Subsequent analyses were performed with the final version consisting of 50 items; this version explained 53.7% of the total variance in the data, with 31.7% of the variance explained by the first factor, 9.2% by Factor 2, 6.9% by Factor 3 and 5.8% by Factor 4. The reliability analysis of the final version of the EAFAAA was tested with Cronbach’s alpha and demonstrated sufficient internal consistency indices (Table 2). The alpha value calculated for the scale as a whole was 0.89. Among the factors, when individually analyzed, coefficients ranged from α = 0.87 for Factor 2 and α = 0.66 for Factor 4 (Table 2). The hypothesis that the scale’s factors are not independent was confirmed, indicating the existence of correlations between factors and correlations between the factors and the scale as a whole (Table 2). The same result was observed when the coefficients of correlation between each of the items and the instrument were analyzed. Correlations ranged from r = 0.13 (item 33 – “Individuals who develop alcoholism have low self-esteem”) to r = 0.70 (item 7 – “Individuals with alcohol use disorders are impolite”). In all cases, correlations were statistically significant (p = 0.01, table 2).
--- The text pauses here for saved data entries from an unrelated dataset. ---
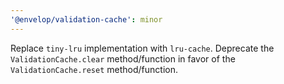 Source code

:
 ```yaml
---
'@envelop/validation-cache': minor
---
```


Replace `tiny-lru` implementation with `lru-cache`. Deprecate the `ValidationCache.clear` method/function in favor of the `ValidationCache.reset` method/function.
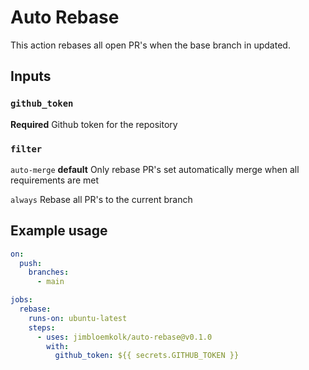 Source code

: # Auto Rebase

This action rebases all open PR's when the base branch in updated.

## Inputs

### `github_token`

**Required** Github token for the repository

### `filter`

`auto-merge` **default**  Only rebase PR's set automatically merge when all requirements are met

`always` Rebase all PR's to the current branch

## Example usage
```yaml
on:
  push:
    branches:
      - main

jobs:
  rebase:
    runs-on: ubuntu-latest
    steps:
      - uses: jimbloemkolk/auto-rebase@v0.1.0
        with:
          github_token: ${{ secrets.GITHUB_TOKEN }}
```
Table 2 Descriptive statistics, internal consistency and correlation coefficients between factors and items of the EAFAAA (50 items) 

Factor Item Mean SD Factor loadings
a Correlation among items
Correlation among the factors and with the full scale
Min Max Min Max 1 2 3 4 EAFAAA
1 16 2.58 0.65 0.40 0.76 0.86 r = .17* r = .58* 1.00 r = .65** r = .06* r = .04NS r = .79**
2 13 2.55 0.79 0.46 0.62 0.87 r = .20* r = .59*   1.00 r = .29NS r = .02NS r = .85**
3 11 3.34 0.64 0.40 0.62 0.75 r = .18* r = .65*     1.00 r = .08* r = .30**
4 10 3.00 0.51 0.42 0.67 0.66 r = .13* r = .49*       1.00 r = .28**
Total 50 2.82 0.42 0.40 0.76 0.89 r = .13* r = .70*         1.00

*Significant correlation p < 0.01;

**Significant correlation p < 0.001; NS: not significant.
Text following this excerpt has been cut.